TLDR: A new AI agent named Solly has achieved elite human-level performance in reduced-format Liar’s Poker, a complex multi-player game with imperfect information. Trained using self-play and deep reinforcement learning, Solly demonstrated superior win rates and equity against experienced human players and outperformed large language models. The AI developed novel strategies, including aggressive use of the rebid feature, challenging conventional human wisdom in the game. This achievement marks a significant step in AI’s ability to master multi-player games requiring bluffing and reasoning under uncertainty.
Artificial intelligence has made remarkable strides in complex games, from chess to Go, and even two-player poker. However, multi-player games with imperfect information, where players don’t have full knowledge of the game state and must reason under uncertainty, have remained a significant challenge. These environments demand sophisticated strategies, including bluffing and adapting to opponents’ play. A recent research paper, Outbidding and Outbluffing Elite Humans: Mastering Liar’s Poker via Self-Play and Reinforcement Learning, introduces Solly, an AI agent that has achieved elite human-level performance in a particularly engaging multi-player game: Liar’s Poker.
The Game of Liar’s Poker
Liar’s Poker is a game that combines statistical reasoning with decision-making under uncertainty. Traditionally played with serial numbers on dollar bills, it involves players bidding on the cumulative count of a specific digit across all players’ hidden hands. For example, a player might bid “four sevens,” claiming that the digit seven appears at least four times in total. Players then take turns either challenging the previous bid or making a stronger bid. A unique feature of Liar’s Poker is the “rebid” option, allowing a player whose bid is challenged to make an even stronger bid, adding a layer of strategic complexity and opportunity for bluffing.
Solly’s Approach to Mastery
Developed by researchers Richard Dewey, János Botyánszki, Ciamac C. Moallemi, and Andrew T. Zheng, Solly was trained using a method called self-play with a model-free, actor-critic, deep reinforcement learning algorithm known as regularized Nash dynamics (R-NaD). In essence, Solly learned by playing against itself billions of times, continuously refining its strategies without explicit human instruction.

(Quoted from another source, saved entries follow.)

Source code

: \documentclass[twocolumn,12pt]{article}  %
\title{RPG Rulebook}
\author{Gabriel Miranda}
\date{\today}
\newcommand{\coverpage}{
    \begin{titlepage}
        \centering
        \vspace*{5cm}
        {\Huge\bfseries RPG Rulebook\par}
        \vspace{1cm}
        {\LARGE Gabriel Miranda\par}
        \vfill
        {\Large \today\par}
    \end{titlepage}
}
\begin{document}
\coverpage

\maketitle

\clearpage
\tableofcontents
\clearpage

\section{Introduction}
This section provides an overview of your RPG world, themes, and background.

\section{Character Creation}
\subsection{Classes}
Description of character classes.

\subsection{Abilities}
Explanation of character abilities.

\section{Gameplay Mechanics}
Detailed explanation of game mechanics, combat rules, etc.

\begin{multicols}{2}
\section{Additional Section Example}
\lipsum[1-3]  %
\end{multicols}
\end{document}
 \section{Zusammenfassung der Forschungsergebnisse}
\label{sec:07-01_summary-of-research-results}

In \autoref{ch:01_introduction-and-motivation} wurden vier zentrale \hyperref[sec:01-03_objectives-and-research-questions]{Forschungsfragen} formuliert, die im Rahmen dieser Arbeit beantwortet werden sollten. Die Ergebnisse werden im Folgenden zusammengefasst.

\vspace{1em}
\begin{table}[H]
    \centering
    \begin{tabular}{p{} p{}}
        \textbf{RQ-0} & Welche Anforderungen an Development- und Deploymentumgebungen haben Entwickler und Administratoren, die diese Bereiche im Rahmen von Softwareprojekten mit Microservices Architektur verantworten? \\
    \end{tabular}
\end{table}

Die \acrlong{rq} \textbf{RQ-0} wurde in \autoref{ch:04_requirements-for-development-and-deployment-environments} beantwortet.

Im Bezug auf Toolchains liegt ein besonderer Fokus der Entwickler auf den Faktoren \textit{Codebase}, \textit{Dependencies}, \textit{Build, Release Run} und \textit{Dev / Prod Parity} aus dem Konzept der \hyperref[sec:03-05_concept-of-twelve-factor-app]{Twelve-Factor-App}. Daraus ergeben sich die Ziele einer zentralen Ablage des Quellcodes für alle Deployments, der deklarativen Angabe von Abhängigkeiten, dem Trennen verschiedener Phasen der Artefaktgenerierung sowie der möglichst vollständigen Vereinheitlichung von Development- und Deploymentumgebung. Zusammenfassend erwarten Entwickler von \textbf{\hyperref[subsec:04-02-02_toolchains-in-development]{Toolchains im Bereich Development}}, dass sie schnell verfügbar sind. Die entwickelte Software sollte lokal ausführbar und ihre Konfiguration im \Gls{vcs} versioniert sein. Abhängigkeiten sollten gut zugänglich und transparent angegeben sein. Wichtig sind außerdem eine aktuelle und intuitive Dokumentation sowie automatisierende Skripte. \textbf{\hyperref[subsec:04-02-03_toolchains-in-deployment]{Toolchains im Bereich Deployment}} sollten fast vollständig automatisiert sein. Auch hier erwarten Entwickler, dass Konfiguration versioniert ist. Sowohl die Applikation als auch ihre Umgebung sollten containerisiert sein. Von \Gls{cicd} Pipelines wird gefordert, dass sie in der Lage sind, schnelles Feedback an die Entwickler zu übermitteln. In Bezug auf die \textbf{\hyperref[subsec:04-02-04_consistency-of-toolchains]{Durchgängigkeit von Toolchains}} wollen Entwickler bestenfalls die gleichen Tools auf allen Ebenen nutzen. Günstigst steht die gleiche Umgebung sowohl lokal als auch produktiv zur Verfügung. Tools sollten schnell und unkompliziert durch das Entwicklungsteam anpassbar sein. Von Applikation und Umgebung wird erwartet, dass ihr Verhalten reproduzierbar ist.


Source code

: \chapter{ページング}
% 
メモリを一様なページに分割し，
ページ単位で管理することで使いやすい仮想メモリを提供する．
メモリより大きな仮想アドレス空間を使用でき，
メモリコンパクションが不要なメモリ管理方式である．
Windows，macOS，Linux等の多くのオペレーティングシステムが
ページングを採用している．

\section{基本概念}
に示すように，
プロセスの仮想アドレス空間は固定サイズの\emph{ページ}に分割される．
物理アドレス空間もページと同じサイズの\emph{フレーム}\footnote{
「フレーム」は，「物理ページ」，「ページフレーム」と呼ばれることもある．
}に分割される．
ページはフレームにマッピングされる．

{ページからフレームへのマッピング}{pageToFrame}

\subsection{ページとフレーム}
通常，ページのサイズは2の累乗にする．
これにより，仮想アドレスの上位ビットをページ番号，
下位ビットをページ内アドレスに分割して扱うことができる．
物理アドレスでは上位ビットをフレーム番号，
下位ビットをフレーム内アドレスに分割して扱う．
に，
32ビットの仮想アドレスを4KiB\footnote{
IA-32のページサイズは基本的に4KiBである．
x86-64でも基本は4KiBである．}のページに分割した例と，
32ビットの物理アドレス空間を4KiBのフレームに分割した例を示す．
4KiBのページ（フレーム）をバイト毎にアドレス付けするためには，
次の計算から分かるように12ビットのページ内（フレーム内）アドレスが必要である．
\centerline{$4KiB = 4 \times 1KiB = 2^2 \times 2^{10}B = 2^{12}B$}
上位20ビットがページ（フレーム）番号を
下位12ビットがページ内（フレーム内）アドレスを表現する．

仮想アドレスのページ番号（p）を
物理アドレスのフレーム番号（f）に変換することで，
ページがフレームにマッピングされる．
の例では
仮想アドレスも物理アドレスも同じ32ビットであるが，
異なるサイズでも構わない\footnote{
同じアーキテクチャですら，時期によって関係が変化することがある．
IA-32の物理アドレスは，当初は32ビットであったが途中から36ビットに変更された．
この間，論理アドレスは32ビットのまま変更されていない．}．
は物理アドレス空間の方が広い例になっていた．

This process allowed the AI to explore a vast array of game scenarios and develop highly effective, and sometimes unconventional, tactics.
Outperforming Elite Humans and LLMs
The true test of Solly’s prowess came from its performance against elite human players, many of whom were seasoned Wall Street professionals with decades of experience playing high-stakes Liar’s Poker. Solly not only matched but often surpassed these experts in both heads-up (two-player) and multi-player settings, as measured by win rate and equity (money won). For instance, in 3×3 3-player games, Solly won 54% of hands against two elite human players.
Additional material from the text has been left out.